The wait is over… your time to Fear the Walking Dead has officially begun. The Walking Dead prequel series has aired its supersize pilot on AMC, and Yahoo TV spoke with director Adam Davidson to break down key sequences from the first episode.
Bringing It All Back Home… to a Hospital
Although it takes place in a different time (right before the zombie apocalypse) and place (Los Angeles instead of Georgia) than its mothership, there are echoes of The Walking Dead in Fear the Walking Dead. Case in point: the escape of drug-addled Nick (Frank Dillane) from the hospital, where he goes after he’s picked up by the police. As Walking Dead fans will remember, the Frank Darabont-directed pilot episode got off to a killer start with Sheriff Rick waking up from his coma in a hospital bed and making his way outside into a ruined world. “We were aware that a good chunk of our first episode takes place in a hospital,” Davidson confirms. “But we wanted to be different from The Walking Dead. Not in a reactionary way, but to have our series stand on its own merits.”

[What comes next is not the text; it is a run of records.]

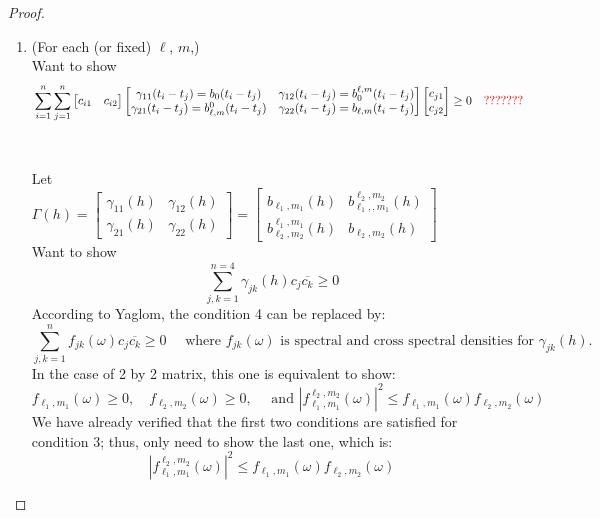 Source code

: \documentclass[11pt]{article}
\begin{document}
\begin{itemize}
\begin{proof}
\begin{enumerate}
\item
{\color{red}(For each (or fixed) $\ell$, $m$,)}\\
Want to show\\
\begin{align*}
&\sum_{i=1}^n \sum_{j=1}^n 
\begin{bmatrix}
c_{i1} & c_{i2}
\end{bmatrix}
\begin{bmatrix}
\gamma_{11}(t_i-t_j) = b_0(t_i-t_j) & \gamma_{12}(t_i-t_j) = b_0^{\ell,m}(t_i-t_j)\\ 
\gamma_{21}(t_i-t_j) = b_{\ell,m}^0(t_i-t_j) & \gamma_{22}(t_i-t_j) = b_{\ell,m}(t_i-t_j)
\end{bmatrix}
\begin{bmatrix}
c_{j1}\\
c_{j2} 
\end{bmatrix}
\ge0 \quad{\color{red}???????}
\end{align*}
\\
\\
Let\\
$\Gamma(h)= 
\begin{bmatrix}
\gamma_{11}(h) & \gamma_{12}(h) \\ 
\gamma_{21}(h) & \gamma_{22}(h) 
\end{bmatrix}
=
\begin{bmatrix}
b_{\ell_1,m_1}(h) & b_{\ell_1,,m_1}^{\ell_2,m_2}(h) \\ 
b_{\ell_2,m_2}^{\ell_1,m_1}(h) & b_{\ell_2,m_2}(h) 
\end{bmatrix}$
\\

Want to show\\
$$\sum_{j,k=1}^{n=4} \gamma_{jk}(h) c_j \overline{c_k} \ge 0$$
According to Yaglom, the condition 4 can be replaced by:\\
$$\sum_{j,k=1}^n f_{jk}(\omega) c_j \overline{c_k} \ge 0 \quad \text{ where } f_{jk}(\omega) \text{ is spectral and cross spectral densities for } \gamma_{jk}(h).$$
In the case of 2 by 2 matrix, this one is equivalent to show:\\
$$f_{\ell_1,m_1}(\omega) \ge 0, \quad f_{\ell_2,m_2}(\omega) \ge 0, \quad \text{ and } |f_{\ell_1,m_1}^{\ell_2, m_2}(\omega)|^2 \le f_{\ell_1,m_1}(\omega) f_{\ell_2,m_2}(\omega)$$
We have already verified that the first two conditions are satisfied for condition 3; thus, only need to show the last one, which is:\\
$$|f_{\ell_1,m_1}^{\ell_2, m_2}(\omega)|^2 \le f_{\ell_1,m_1}(\omega) f_{\ell_2,m_2}(\omega)$$


\end{enumerate}
\end{proof}
\end{itemize}
\end{document}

Shooting on location in L.A., the director was on the lookout for a hospital that had seen a lot of years and a lot of mileage. He eventually settled on the about-to-be-demolished Temple Community Hospital. Due to the amount of shooting time required, the crew also built a replica of Nick’s hospital room on a soundstage. “You’ll notice that the color palette is kind of eerie, with muted, soiled colors. It’s a little bit garish — things are off. I also designed it so that when you enter the room, you have to walk by the old man on the bed, because he’s an important character. You always feel his presence even when the scene isn’t involving him.”

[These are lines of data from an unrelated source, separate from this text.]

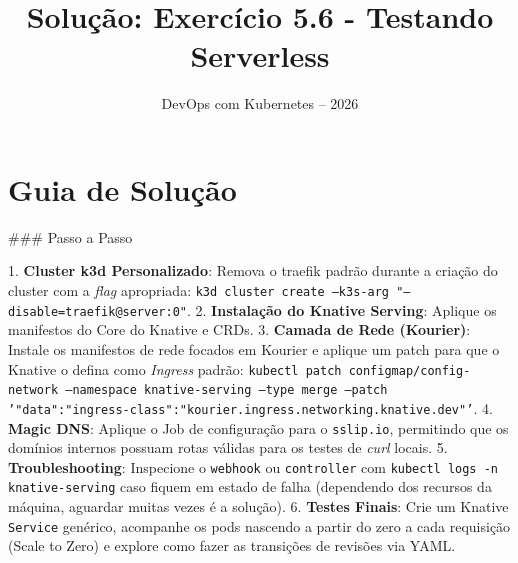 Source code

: \documentclass[11pt,a4paper]{article}
\title{\color{secondary}\Huge\textbf{Solução: Exercício 5.6 - Testando Serverless}}
\author{\color{primary}DevOps com Kubernetes -- 2026}
\date{}
\begin{document}
\maketitle

\section*{\color{primary}Guia de Solução}
\begin{tcolorbox}[colback=green!5!white,colframe=green!60!black,title=Resolução Passo a Passo]
### Passo a Passo

1. \textbf{Cluster k3d Personalizado}: Remova o traefik padrão durante a criação do cluster com a \textit{flag} apropriada: \texttt{k3d cluster create --k3s-arg "--disable=traefik@server:0"}.
2. \textbf{Instalação do Knative Serving}: Aplique os manifestos do Core do Knative e CRDs. 
3. \textbf{Camada de Rede (Kourier)}: Instale os manifestos de rede focados em Kourier e aplique um patch para que o Knative o defina como \textit{Ingress} padrão: \texttt{kubectl patch configmap/config-network --namespace knative-serving --type merge --patch '{"data":{"ingress-class":"kourier.ingress.networking.knative.dev"}}'}.
4. \textbf{Magic DNS}: Aplique o Job de configuração para o \texttt{sslip.io}, permitindo que os domínios internos possuam rotas válidas para os testes de \textit{curl} locais.
5. \textbf{Troubleshooting}: Inspecione o \texttt{webhook} ou \texttt{controller} com \texttt{kubectl logs -n knative-serving} caso fiquem em estado de falha (dependendo dos recursos da máquina, aguardar muitas vezes é a solução).
6. \textbf{Testes Finais}: Crie um Knative \texttt{Service} genérico, acompanhe os pods nascendo a partir do zero a cada requisição (Scale to Zero) e explore como fazer as transições de revisões via YAML.
\end{tcolorbox}
\end{document}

It’s while that old man is flatlining that Nick chooses to make his escape, seizing advantage of the doctors’ distraction — not to mention his roommate’s clothes — and beating a path out the door. “The idea of the scene was to shoot it from Nick’s experience. The camera plays off of him, and we shot some of it in slow motion because it’s the moments where you’re feeling the most panicked and in a rush that you can never move fast enough.”

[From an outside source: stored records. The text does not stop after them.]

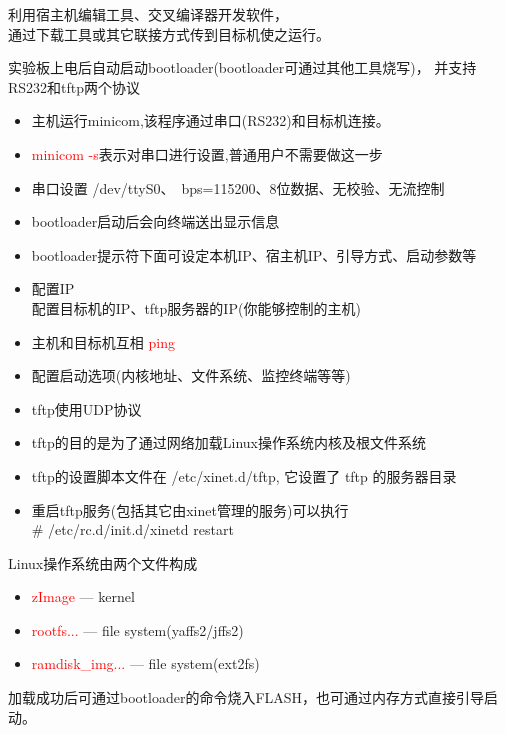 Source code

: 利用宿主机编辑工具、交叉编译器开发软件，\\
通过下载工具或其它联接方式传到目标机使之运行。
\endslide

实验板上电后自动启动bootloader(bootloader可通过其他工具烧写)，
并支持RS232和tftp两个协议
\begin{itemize}
  \item 主机运行minicom,该程序通过串口(RS232)和目标机连接。
  \item \textcolor{red}{minicom -s}表示对串口进行设置,普通用户不需要做这一步
  \item 串口设置 /dev/ttyS0、~bps=115200、8位数据、无校验、无流控制
  \item bootloader启动后会向终端送出显示信息
  \item bootloader提示符下面可设定本机IP、宿主机IP、引导方式、启动参数等
\end{itemize}
\endslide

\begin{itemize}
  \item 配置IP\\
        配置目标机的IP、tftp服务器的IP(你能够控制的主机)
  \item 主机和目标机互相 \textcolor{red}{ping}
  \item 配置启动选项(内核地址、文件系统、监控终端等等)
\end{itemize}
\endslide

\begin{itemize}
  \item tftp使用UDP协议
  \item tftp的目的是为了通过网络加载Linux操作系统内核及根文件系统
  \item tftp的设置脚本文件在 /etc/xinet.d/tftp, 它设置了 tftp 的服务器目录
  \item 重启tftp服务(包括其它由xinet管理的服务)可以执行\\
        \# /etc/rc.d/init.d/xinetd restart
\end{itemize}
\endslide

Linux操作系统由两个文件构成
\begin{itemize}
  \item \textcolor{red}{zImage} --- kernel
  \item \textcolor{red}{rootfs...}  --- file system(yaffs2/jffs2)
  \item \textcolor{red}{ramdisk\_img...}  --- file system(ext2fs)
\end{itemize}
加载成功后可通过bootloader的命令烧入FLASH，也可通过内存方式直接引导启动。
\endslide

Invasion of the Zombie Snatchers
A lifelong fan of Philip Kaufman’s 1978 version of Invasion of the Body Snatchers, Davidson used that spectacularly creepy alien invasion movie as the basis for the tone of Fear the Walking Dead. And the climactic sequence where Nick discovers that his pal (and pusher) Calvin has become a zombie bears a resemblance to the famous final scene of Body Snatchers when Donald Sutherland reveals himself to be a pod person. “That movie dealt with a similar idea of people discovering what’s human and what’s not human,” Davidson said.“Our first instinct is not to whack somebody upside the head, but to ask, ‘What’s wrong? How can I help?’”
That’s why Nick’s mother, Madison (Kim Dickens), and his soon-to-be-stepfather, Travis (Cliff Curtis), try to aid Calvin as he lumbers toward them instead of going directly on the offensive. It’s Nick who makes the smart decision to run the creature Calvin has become over with the family truck, cracking the windshield in the process. (The broken glass is Davidson’s direct reference to a scene in Body Snatchers, by the way.) “I love the crack in the windshield, because he’s seeing this bifurcated world. That’s how I wanted to tell the story. The world you’re seeing is not the world as it is.”
Fear the Walking Dead airs Sundays at 9 p.m. on AMC.